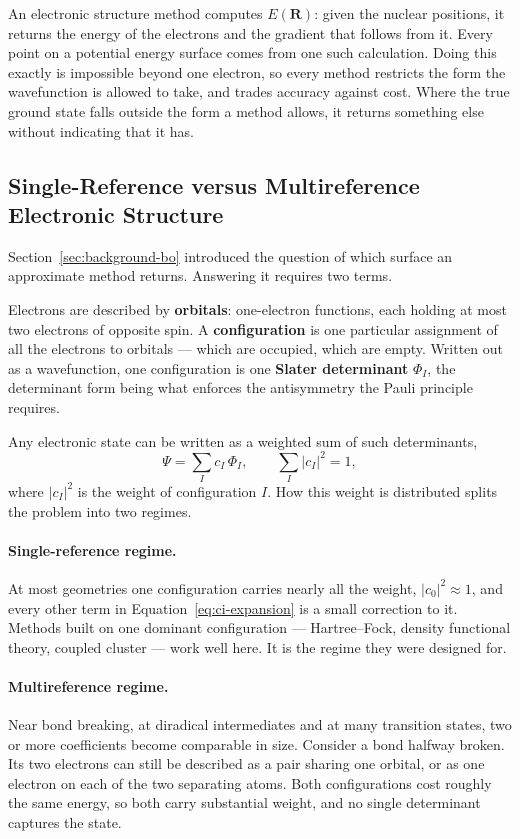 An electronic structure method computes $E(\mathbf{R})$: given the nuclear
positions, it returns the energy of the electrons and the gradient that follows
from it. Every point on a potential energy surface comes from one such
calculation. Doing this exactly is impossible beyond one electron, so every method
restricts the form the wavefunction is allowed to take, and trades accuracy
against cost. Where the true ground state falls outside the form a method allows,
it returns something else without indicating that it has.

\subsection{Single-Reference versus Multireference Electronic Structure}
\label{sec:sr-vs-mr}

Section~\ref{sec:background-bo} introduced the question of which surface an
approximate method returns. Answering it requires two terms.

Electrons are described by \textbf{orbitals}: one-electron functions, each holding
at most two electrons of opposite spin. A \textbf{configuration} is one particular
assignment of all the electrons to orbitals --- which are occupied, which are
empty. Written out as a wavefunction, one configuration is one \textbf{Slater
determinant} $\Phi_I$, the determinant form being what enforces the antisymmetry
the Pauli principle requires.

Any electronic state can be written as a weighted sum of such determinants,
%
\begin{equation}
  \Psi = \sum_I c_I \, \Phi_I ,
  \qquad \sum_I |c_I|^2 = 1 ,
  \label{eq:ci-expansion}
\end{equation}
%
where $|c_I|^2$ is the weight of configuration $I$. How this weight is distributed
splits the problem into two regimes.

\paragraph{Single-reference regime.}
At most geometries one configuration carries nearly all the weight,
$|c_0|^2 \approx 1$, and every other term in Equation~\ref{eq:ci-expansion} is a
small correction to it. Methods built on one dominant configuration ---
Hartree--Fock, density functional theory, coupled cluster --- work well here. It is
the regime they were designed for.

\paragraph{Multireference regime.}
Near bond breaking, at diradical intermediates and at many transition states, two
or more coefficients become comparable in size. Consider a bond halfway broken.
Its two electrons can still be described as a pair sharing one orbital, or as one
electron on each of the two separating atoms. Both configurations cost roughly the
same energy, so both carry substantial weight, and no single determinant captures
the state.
---
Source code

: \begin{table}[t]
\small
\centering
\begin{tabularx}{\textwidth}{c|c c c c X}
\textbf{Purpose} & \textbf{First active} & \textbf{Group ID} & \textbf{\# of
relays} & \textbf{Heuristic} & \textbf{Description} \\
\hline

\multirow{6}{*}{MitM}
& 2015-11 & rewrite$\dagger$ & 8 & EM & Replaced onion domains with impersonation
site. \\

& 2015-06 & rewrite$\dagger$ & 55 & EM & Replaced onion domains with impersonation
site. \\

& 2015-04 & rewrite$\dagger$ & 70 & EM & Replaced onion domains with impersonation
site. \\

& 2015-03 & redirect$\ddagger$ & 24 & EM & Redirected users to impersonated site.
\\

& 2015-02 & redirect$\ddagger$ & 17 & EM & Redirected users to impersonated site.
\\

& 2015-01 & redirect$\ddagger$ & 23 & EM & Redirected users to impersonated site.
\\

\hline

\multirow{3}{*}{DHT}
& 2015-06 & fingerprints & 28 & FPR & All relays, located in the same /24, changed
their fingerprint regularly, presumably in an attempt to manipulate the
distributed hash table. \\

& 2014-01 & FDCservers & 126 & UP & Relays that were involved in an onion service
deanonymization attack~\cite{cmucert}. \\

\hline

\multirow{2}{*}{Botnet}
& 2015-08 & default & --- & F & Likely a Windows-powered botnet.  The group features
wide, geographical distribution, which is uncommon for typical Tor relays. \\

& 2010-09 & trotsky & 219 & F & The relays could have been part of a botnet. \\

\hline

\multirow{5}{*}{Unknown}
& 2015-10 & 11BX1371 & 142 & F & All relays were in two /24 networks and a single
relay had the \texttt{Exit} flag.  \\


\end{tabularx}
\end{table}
---
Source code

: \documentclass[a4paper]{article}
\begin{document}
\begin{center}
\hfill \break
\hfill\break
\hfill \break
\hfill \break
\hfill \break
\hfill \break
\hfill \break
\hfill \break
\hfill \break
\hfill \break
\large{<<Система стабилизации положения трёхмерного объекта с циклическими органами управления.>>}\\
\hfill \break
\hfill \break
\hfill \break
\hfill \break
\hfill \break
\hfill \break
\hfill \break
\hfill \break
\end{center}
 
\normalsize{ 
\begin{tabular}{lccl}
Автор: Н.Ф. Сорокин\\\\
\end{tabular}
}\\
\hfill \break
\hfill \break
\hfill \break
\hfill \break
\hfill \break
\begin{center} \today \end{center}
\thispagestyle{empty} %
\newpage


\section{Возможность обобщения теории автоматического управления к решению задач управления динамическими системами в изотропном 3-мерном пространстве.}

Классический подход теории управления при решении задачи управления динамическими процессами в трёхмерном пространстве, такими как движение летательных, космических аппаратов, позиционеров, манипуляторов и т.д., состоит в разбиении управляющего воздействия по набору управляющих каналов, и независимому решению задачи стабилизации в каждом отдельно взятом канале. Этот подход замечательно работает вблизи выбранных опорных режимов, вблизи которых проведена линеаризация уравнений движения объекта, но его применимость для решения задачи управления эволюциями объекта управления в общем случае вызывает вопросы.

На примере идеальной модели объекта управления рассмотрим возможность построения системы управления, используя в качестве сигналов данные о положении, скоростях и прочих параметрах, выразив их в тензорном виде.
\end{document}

> PROBLEM: Look over the entries above. Copy every line that contains the word "paragraph".

> RESULT:
\paragraph{Single-reference regime.}
\paragraph{Multireference regime.}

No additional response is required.